On May 10, 1933 student groups at universities across Germany carried out a series of book burnings of works that the students and leading Nazi party members associated with an “un-German spirit.” Enthusiastic crowds witnessed the burning of books by Brecht, Einstein, Freud, Mann & Remarque, among many other well-known intellectuals, scientists & cultural figures, many of whom were Jewish.
The largest book bonfire occurred in Berlin, where an estimated 40,000 people gathered to hear a speech by the propaganda minister, Joseph Goebbels, in which he pronounced that “Jewish intellectualism is dead” and endorsed the students’ “right to clean up the debris of the past.”

The response to the book burnings was immediate and widespread. Counter demonstrations took place in New York and other American cities, including Philadelphia, Cleveland, and Chicago. Journalists in the American and world press expressed shock and dismay at these attacks on German intellectual freedom, and various authors wrote in support of their assaulted German brethren.

Artists, writers, doctors, and other intellectuals fled Germany, prompted by the barbarity of the book burnings and by continuing acts of Nazi persecution. Such barbarity was just the beginning, however.

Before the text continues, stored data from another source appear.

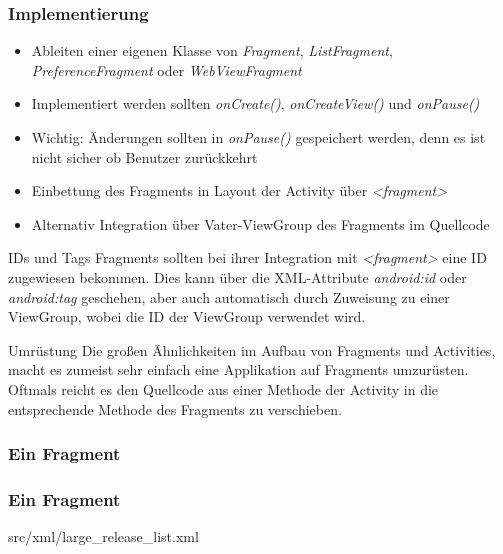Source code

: \begin{frame}[label=fragment_implementation]
   \frametitle{Implementierung}
   \begin{itemize}
      \item Ableiten einer eigenen Klasse von \emph{Fragment}, \emph{ListFragment}, 
      	\emph{PreferenceFragment} oder \emph{WebViewFragment}
      \item Implementiert werden sollten \emph{onCreate()}, 
			\emph{onCreateView()} und \emph{onPause()}
      \item Wichtig: Änderungen sollten in \emph{onPause()} gespeichert werden, 
      	denn es ist nicht sicher ob Benutzer zurückkehrt
      \item Einbettung des Fragments in Layout der Activity über 
      	\emph{\textless{}fragment\textgreater}
      \item Alternativ Integration über Vater-ViewGroup des Fragments 
      	im Quellcode
   \end{itemize}

   \begin{alertblock}{IDs und Tags}
		Fragments sollten bei ihrer Integration mit \emph{\textless{}fragment\textgreater} 
		eine ID zugewiesen bekommen. Dies kann über die XML-Attribute \emph{android:id} oder 
		\emph{android:tag} geschehen, aber auch automatisch durch Zuweisung zu einer ViewGroup, 
		wobei die ID der ViewGroup verwendet wird.\\
   \end{alertblock}
   
   \begin{alertblock}{Umrüstung}
		Die großen Ähnlichkeiten im Aufbau von Fragments und Activities, macht es 
		zumeist sehr einfach eine Applikation auf Fragments umzurüsten. 
		Oftmals reicht es den Quellcode aus einer Methode der Activity in die 
		entsprechende Methode des Fragments zu verschieben.
   \end{alertblock}
\end{frame}

\begin{frame}[label=first_fragment]
   \frametitle{Ein Fragment}
	
\end{frame}

\begin{frame}[label=include_layout_fragment]
   \frametitle{Ein Fragment}
	
		{src/xml/large_release_list.xml}
\end{frame}

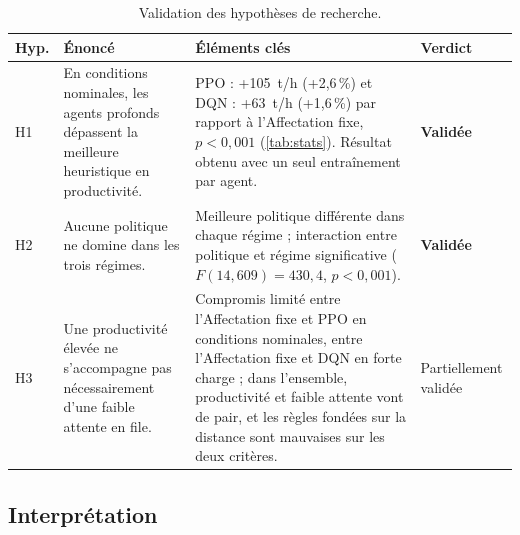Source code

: \documentclass[11pt,a4paper]{article}
\newif\ifrevmarks
\newcommand{\revtag}[1]{\ifrevmarks\textsuperscript{\textcolor{red!70!black}{\scriptsize[#1]}}\fi}
\newcommand{\rev}[2]{\ifrevmarks{\color{revcolor}#2}\revtag{#1}\else#2\fi}
\begin{document}
\begin{table}[H]
\caption{\rev{M23, M3}{Validation des hypothèses de recherche.}}
\label{tab:hypotheses}
\footnotesize\setlength{\tabcolsep}{4pt}
\begin{tabularx}{\textwidth}{@{}lXXl@{}}
\toprule
\textbf{Hyp.} & \textbf{Énoncé} & \textbf{Éléments clés} & \textbf{Verdict} \\
\midrule
H1 & En conditions nominales, les agents profonds dépassent la meilleure heuristique en productivité. & PPO : +105~t/h (+2,6\,\%) et DQN : +63~t/h (+1,6\,\%) par rapport à l'Affectation fixe, $p<0{,}001$ (\cref{tab:stats}). Résultat obtenu avec un seul entraînement par agent. & \textbf{Validée} \\[4pt]
H2 & Aucune politique ne domine dans les trois régimes. & Meilleure politique différente dans chaque régime ; interaction entre politique et régime significative ($F(14,609)=430{,}4$, $p<0{,}001$). & \textbf{Validée} \\[4pt]
H3 & Une productivité élevée ne s'accompagne pas nécessairement d'une faible attente en file. & Compromis limité entre l'Affectation fixe et PPO en conditions nominales, entre l'Affectation fixe et DQN en forte charge ; dans l'ensemble, productivité et faible attente vont de pair, et les règles fondées sur la distance sont mauvaises sur les deux critères. & Partiellement validée \\
\bottomrule
\end{tabularx}
\end{table}

\subsection{Interprétation}
\end{document}
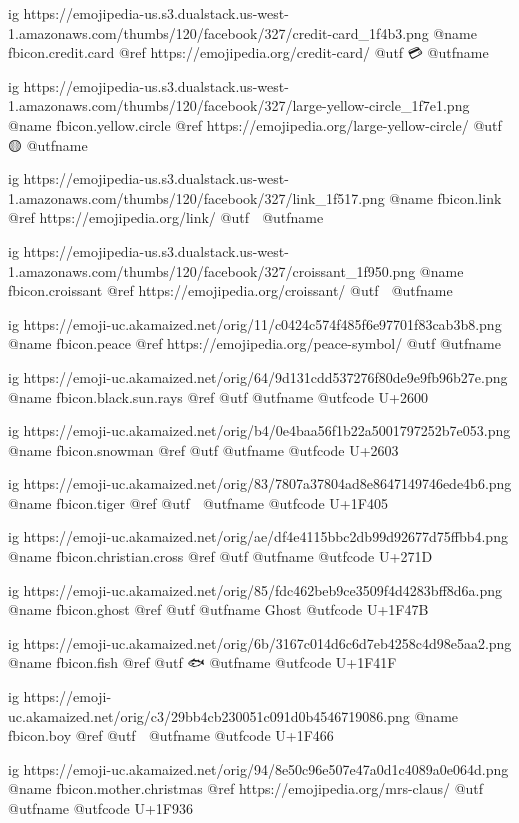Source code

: 	ig https://emojipedia-us.s3.dualstack.us-west-1.amazonaws.com/thumbs/120/facebook/327/credit-card_1f4b3.png
	@name fbicon.credit.card
	@ref https://emojipedia.org/credit-card/
	@utf 💳
	@utfname

	ig https://emojipedia-us.s3.dualstack.us-west-1.amazonaws.com/thumbs/120/facebook/327/large-yellow-circle_1f7e1.png
	@name fbicon.yellow.circle
	@ref https://emojipedia.org/large-yellow-circle/
	@utf 🟡
	@utfname

	ig https://emojipedia-us.s3.dualstack.us-west-1.amazonaws.com/thumbs/120/facebook/327/link_1f517.png
	@name fbicon.link
	@ref https://emojipedia.org/link/
	@utf 🔗
	@utfname

	ig https://emojipedia-us.s3.dualstack.us-west-1.amazonaws.com/thumbs/120/facebook/327/croissant_1f950.png
	@name fbicon.croissant
	@ref https://emojipedia.org/croissant/
	@utf 🥐
	@utfname

	ig https://emoji-uc.akamaized.net/orig/11/c0424c574f485f6e97701f83cab3b8.png
	@name fbicon.peace
	@ref https://emojipedia.org/peace-symbol/
	@utf
	@utfname

	ig https://emoji-uc.akamaized.net/orig/64/9d131cdd537276f80de9e9fb96b27e.png
	@name fbicon.black.sun.rays
	@ref
	@utf
	@utfname
	@utfcode U+2600

	ig https://emoji-uc.akamaized.net/orig/b4/0e4baa56f1b22a5001797252b7e053.png
	@name fbicon.snowman
	@ref
	@utf
	@utfname
	@utfcode U+2603

	ig https://emoji-uc.akamaized.net/orig/83/7807a37804ad8e8647149746ede4b6.png
	@name fbicon.tiger
	@ref
	@utf 🐅
	@utfname
	@utfcode U+1F405

	ig https://emoji-uc.akamaized.net/orig/ae/df4e4115bbc2db99d92677d75ffbb4.png
	@name fbicon.christian.cross
	@ref
	@utf
	@utfname
	@utfcode U+271D

	ig https://emoji-uc.akamaized.net/orig/85/fdc462beb9ce3509f4d4283bff8d6a.png
	@name fbicon.ghost
	@ref
	@utf
	@utfname Ghost
	@utfcode U+1F47B

	ig https://emoji-uc.akamaized.net/orig/6b/3167c014d6c6d7eb4258c4d98e5aa2.png
	@name fbicon.fish
	@ref
	@utf 🐟
	@utfname
	@utfcode U+1F41F

	ig https://emoji-uc.akamaized.net/orig/c3/29bb4cb230051c091d0b4546719086.png
	@name fbicon.boy
	@ref
	@utf 👦
	@utfname
	@utfcode U+1F466

	ig https://emoji-uc.akamaized.net/orig/94/8e50c96e507e47a0d1c4089a0e064d.png
	@name fbicon.mother.christmas
	@ref https://emojipedia.org/mrs-claus/
	@utf 🤶
	@utfname
	@utfcode U+1F936

\fi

One can see in retrospect how the book burnings and other steps to remove “Jewish influence” from German institutions foreshadowed much more catastrophic Nazi plans for the Jews of Europe.

-- Eerily, among the books consigned to the flames in 1933 were the works of the nineteenth century Jewish poet Heinrich Heine, who in 1822 penned the prophetic words, “Where they burn books, they will, in the end, burn human beings too.”...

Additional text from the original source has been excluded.